The equilibrium constant of Equation (1) expressed in terms of activity of species is:

$$K_1 = {\displaystyle \frac{{\overline{a}}_H^2}{a_{H_2}{\overline{a}}_v^2}}$$

(4)

where a_i are the activity of the species in the gas phase and ${\overline{\alpha }}_i$ are the activity of the species in the adsorbed phase.

The hydrogen activity in each phase is related to the respective composition through the activity coefficients, which are complex functions of composition based on the particular thermodynamic model describing the system. As for the gas phase, it is convenient to work directly with fugacity and related fugacity coefficient. Therefore, the complete expression for K₁ is:

$$K_1 = {\displaystyle \frac{{\left({\overline{\gamma }}_H{\overline{\theta }}_H\right)}^2}{\frac{f_{H_2}}{P^0}{\left({\overline{\gamma }}_v{\overline{\theta }}_v\right)}^2}} = {\displaystyle \frac{{\left({\overline{\gamma }}_H{\overline{\theta }}_H\right)}^2}{\frac{{\varphi }_{H_2}{P}_{H_2}}{P^0}{\left({\overline{\gamma }}_v{\overline{\theta }}_v\right)}^2}} = {\displaystyle \frac{1}{{\varphi }_{H_2}}}{\left({\displaystyle \frac{{\overline{\gamma }}_H}{{\overline{\gamma }}_v}}\right)}^2{\displaystyle \frac{{\left({\overline{\theta }}_H\right)}^2}{\frac{P_{H_2}}{P^0}{\left({\overline{\theta }}_v\right)}^2}}$$

(5)

where θ_H is the surface coverage, which is a measure of the surface concentration, and ϕ_H2 is the fugacity coefficient in the gas phase, γ_i are the activity coefficient of species i, P_H2 is the hydrogen partial pressure and P₀ is the reference pressure.
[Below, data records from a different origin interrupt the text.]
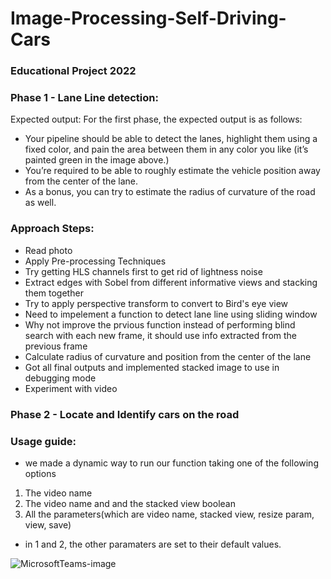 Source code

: # Image-Processing-Self-Driving-Cars
### Educational Project 2022

### Phase 1 - Lane Line detection:
Expected output:
For the first phase, the expected output is as follows:
- Your pipeline should be able to detect the lanes, highlight them using a fixed color, and pain the area between them in any color you like (it’s painted green in the image above.)
- You’re required to be able to roughly estimate the vehicle position away from the center of the lane.
- As a bonus, you can try to estimate the radius of curvature of the road as well.


### Approach Steps:
- Read photo
- Apply Pre-processing Techniques
- Try getting HLS channels first to get rid of lightness noise
- Extract edges with Sobel from different informative views and stacking them together
- Try to apply perspective transform to convert to Bird's eye view
- Need to impelement a function to detect lane line using sliding window
- Why not improve the prvious function instead of performing blind search with each new frame, it should use info extracted from the previous frame
- Calculate radius of curvature and position from the center of the lane
- Got all final outputs and implemented stacked image to use in debugging mode
- Experiment with video


### Phase 2 - Locate and Identify cars on the road


### Usage guide:
- we made a dynamic way to run our function taking one of the following options

1) The video name 
2) The video name and and the stacked view boolean
3) All the parameters(which are video name, stacked view, resize param, view, save)

- in 1 and 2, the other paramaters are set to their default values.
 
 ![MicrosoftTeams-image](https://user-images.githubusercontent.com/84995958/165550928-236881f3-3fbd-4989-b9cc-e4ee62ac2dca.png)
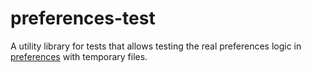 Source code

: # preferences-test

A utility library for tests that allows testing the real preferences logic in
[preferences](../preferences) with temporary files.
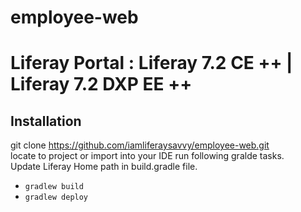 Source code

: # employee-web
# Liferay Portal : Liferay 7.2 CE ++ | Liferay 7.2 DXP EE ++
## Installation
git clone https://github.com/iamliferaysavvy/employee-web.git    
locate to project or import into your IDE run following gralde tasks.  
Update Liferay Home path in build.gradle file.
* `gradlew build`
* `gradlew deploy`
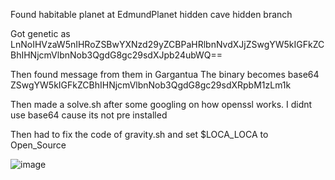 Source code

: Found habitable planet at EdmundPlanet hidden cave hidden branch

Got genetic as LnNoIHVzaW5nIHRoZSBwYXNzd29yZCBPaHRlbnNvdXJjZSwgYW5kIGFkZCBhIHNjcmVlbnNob3QgdG8gc29sdXJpb24ubWQ==

Then found message from them in Gargantua
The binary becomes base64 ZSwgYW5kIGFkZCBhIHNjcmVlbnNob3QgdG8gc29sdXRpbM1zLm1k

Then made a solve.sh after some googling on how openssl works. I didnt use base64 cause its not pre installed

Then had to fix the code of gravity.sh and set $LOCA_LOCA to Open_Source


![image](files:./image.png)


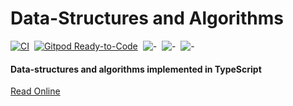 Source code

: # Data-Structures and Algorithms

[![CI](https://github.com/SurjitSahoo/DataStructures-Algorithms/actions/workflows/Test.yml/badge.svg)](https://github.com/SurjitSahoo/DataStructures-Algorithms/actions/workflows/Test.yml)&nbsp;
[![Gitpod Ready-to-Code](https://img.shields.io/badge/Gitpod-ready--to--code-blue?logo=gitpod)](https://gitpod.io/#https://github.com/SurjitSahoo/DataStructures-Algorithms)&nbsp;
![-](https://img.shields.io/github/license/surjitsahoo/DataStructures-Algorithms)&nbsp;
![-](https://img.shields.io/github/repo-size/surjitsahoo/DataStructures-Algorithms?style=flat)&nbsp;
![-](https://img.shields.io/github/contributors/surjitsahoo/DataStructures-Algorithms)&nbsp;

#### Data-structures and algorithms implemented in TypeScript

[Read Online](https://surjitsahoo.github.io/DataStructures-Algorithms/)
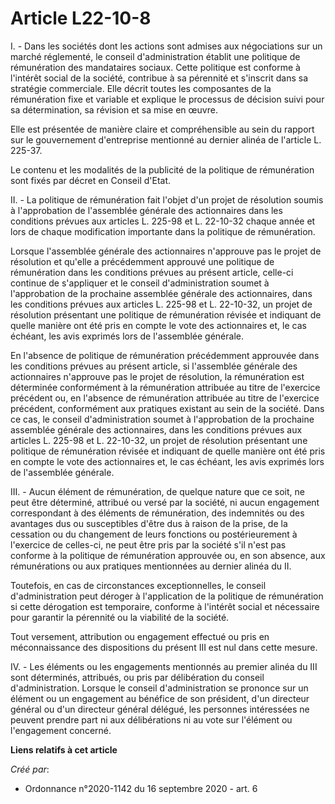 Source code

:# Article L22-10-8

I. - Dans les sociétés dont les actions sont admises aux négociations sur un marché réglementé, le conseil d'administration
établit une politique de rémunération des mandataires sociaux. Cette politique est conforme à l'intérêt social de la société,
contribue à sa pérennité et s'inscrit dans sa stratégie commerciale. Elle décrit toutes les composantes de la rémunération
fixe et variable et explique le processus de décision suivi pour sa détermination, sa révision et sa mise en œuvre.

Elle est présentée de manière claire et compréhensible au sein du rapport sur le gouvernement d'entreprise mentionné au
dernier alinéa de l'article L. 225-37.

Le contenu et les modalités de la publicité de la politique de rémunération sont fixés par décret en Conseil d'Etat.

II. - La politique de rémunération fait l'objet d'un projet de résolution soumis à l'approbation de l'assemblée générale des
actionnaires dans les conditions prévues aux articles L. 225-98 et L. 22-10-32 chaque année et lors de chaque modification
importante dans la politique de rémunération.

Lorsque l'assemblée générale des actionnaires n'approuve pas le projet de résolution et qu'elle a précédemment approuvé une
politique de rémunération dans les conditions prévues au présent article, celle-ci continue de s'appliquer et le conseil
d'administration soumet à l'approbation de la prochaine assemblée générale des actionnaires, dans les conditions prévues aux
articles L. 225-98 et L. 22-10-32, un projet de résolution présentant une politique de rémunération révisée et indiquant de
quelle manière ont été pris en compte le vote des actionnaires et, le cas échéant, les avis exprimés lors de l'assemblée
générale.

En l'absence de politique de rémunération précédemment approuvée dans les conditions prévues au présent article, si
l'assemblée générale des actionnaires n'approuve pas le projet de résolution, la rémunération est déterminée conformément à
la rémunération attribuée au titre de l'exercice précédent ou, en l'absence de rémunération attribuée au titre de l'exercice
précédent, conformément aux pratiques existant au sein de la société. Dans ce cas, le conseil d'administration soumet à
l'approbation de la prochaine assemblée générale des actionnaires, dans les conditions prévues aux articles L. 225-98 et L.
22-10-32, un projet de résolution présentant une politique de rémunération révisée et indiquant de quelle manière ont été
pris en compte le vote des actionnaires et, le cas échéant, les avis exprimés lors de l'assemblée générale.

III. - Aucun élément de rémunération, de quelque nature que ce soit, ne peut être déterminé, attribué ou versé par la
société, ni aucun engagement correspondant à des éléments de rémunération, des indemnités ou des avantages dus ou
susceptibles d'être dus à raison de la prise, de la cessation ou du changement de leurs fonctions ou postérieurement à
l'exercice de celles-ci, ne peut être pris par la société s'il n'est pas conforme à la politique de rémunération approuvée
ou, en son absence, aux rémunérations ou aux pratiques mentionnées au dernier alinéa du II.

Toutefois, en cas de circonstances exceptionnelles, le conseil d'administration peut déroger à l'application de la politique
de rémunération si cette dérogation est temporaire, conforme à l'intérêt social et nécessaire pour garantir la pérennité ou
la viabilité de la société.

Tout versement, attribution ou engagement effectué ou pris en méconnaissance des dispositions du présent III est nul dans
cette mesure.

IV. - Les éléments ou les engagements mentionnés au premier alinéa du III sont déterminés, attribués, ou pris par
délibération du conseil d'administration. Lorsque le conseil d'administration se prononce sur un élément ou un engagement au
bénéfice de son président, d'un directeur général ou d'un directeur général délégué, les personnes intéressées ne peuvent
prendre part ni aux délibérations ni au vote sur l'élément ou l'engagement concerné.

**Liens relatifs à cet article**

_Créé par_:

  - Ordonnance n°2020-1142 du 16 septembre 2020 - art. 6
Under Langmuir’s hypotheses, we have:

$${\displaystyle \frac{1}{{\varphi }_{H_2}}}{\left({\displaystyle \frac{{\overline{\gamma }}_H}{{\overline{\gamma }}_v}}\right)}^2\approx 1$$

(6)

${\overline{\theta }}_H$ can be expressed from Equation (4):

$${\overline{\theta }}_H = {\overline{\theta }}_v\sqrt{K_1{\displaystyle \frac{P_{H_2}}{P^0}}}$$

(7)

The population balance on the surface will be:

$$1 = {\overline{\theta }}_H + {\overline{\theta }}_v = {\overline{\theta }}_v\sqrt{K_1{\displaystyle \frac{P_{H_2}}{P^0}}} +{ \overline{\theta }}_v$$

(8)

From Equation (8), ${\overline{\theta }}_v$ is obtained as:

$${\overline{\theta }}_v = {\displaystyle \frac{1}{1 + \sqrt{K_1\frac{P_{H_2}}{P^0}}}}$$

(9)

Combining Equations (4) and (9) and rearranging the result is:

$${\overline{\theta }}_H = {\displaystyle \frac{{\overline{C}}_H}{{\overline{C}}_m}} = {\displaystyle \frac{\sqrt{K_1\frac{P_{H_2}}{P^0}}}{1 + \sqrt{K_1\frac{P_{H_2}}{P^0}}}} = {\displaystyle \frac{\sqrt{K_1^{\ast }{P}_{H_2}}}{1 + \sqrt{K_1^{\ast }{P}_{H_2}}}}$$

(10)

$$K_1^{\ast } = {\displaystyle \frac{K_1}{P^0}}$$

(11)

Above around 100 °C, the reaction in Equation (2) can be considered at equilibrium [21]:

$$r_2 = k_{f_2}{\overline{\theta }}_H\left(1 - {\stackrel{̿}{\xi }}_H\right) -{ k}_{r_2}\left(1 - {\overline{\theta }}_H\right){\stackrel{̿}{\xi }}_H = 0$$

(12)

where k_f2 and k_r2 are respectively the forward and reverse kinetic constant.

From Equation (12), ${\stackrel{̿}{\xi }}_H$, that is the amount of hydrogen is the absorbed phase, can be written as:

$${\stackrel{̿}{\xi }}_H = {\displaystyle \frac{{\stackrel{̿}{C}}_H}{{\stackrel{̿}{C}}_m}} = {\displaystyle \frac{K_2{\overline{\theta }}_H}{K_2{\overline{\theta }}_{H }+ \left(1 - {\overline{\theta }}_H\right)}}$$

(13)

Combining Equations (10) and (13), the following expression is obtained:

$${\stackrel{̿}{\xi }}_H = {\displaystyle \frac{K_2\frac{\sqrt{K_1^{\ast }{P}_{H_2}}}{1 + \sqrt{K_1^{\ast }{P}_{H_2}}}}{K_2\frac{\sqrt{K_1^{\ast }{P}_{H_2}}}{1 + \sqrt{K_1^{\ast }{P}_{H_2}}} + \left(1 - \frac{\sqrt{K_1^{\ast }{P}_{H_2}}}{1 + \sqrt{K_1^{\ast }{P}_{H_2}}}\right)}}$$

(14)

Under Henry’s hypotheses (infinite dilution), Equation (14) becomes Sieverts’ law (Equation (15)):

$${\stackrel{̿}{\xi }}_H = {\stackrel{̿}{\mathcal{H}}}_H\sqrt{P_{H_2}}$$

(15)

where ${\stackrel{̿}{\mathcal{H}}}_H$ is Henry’s constant for hydrogen.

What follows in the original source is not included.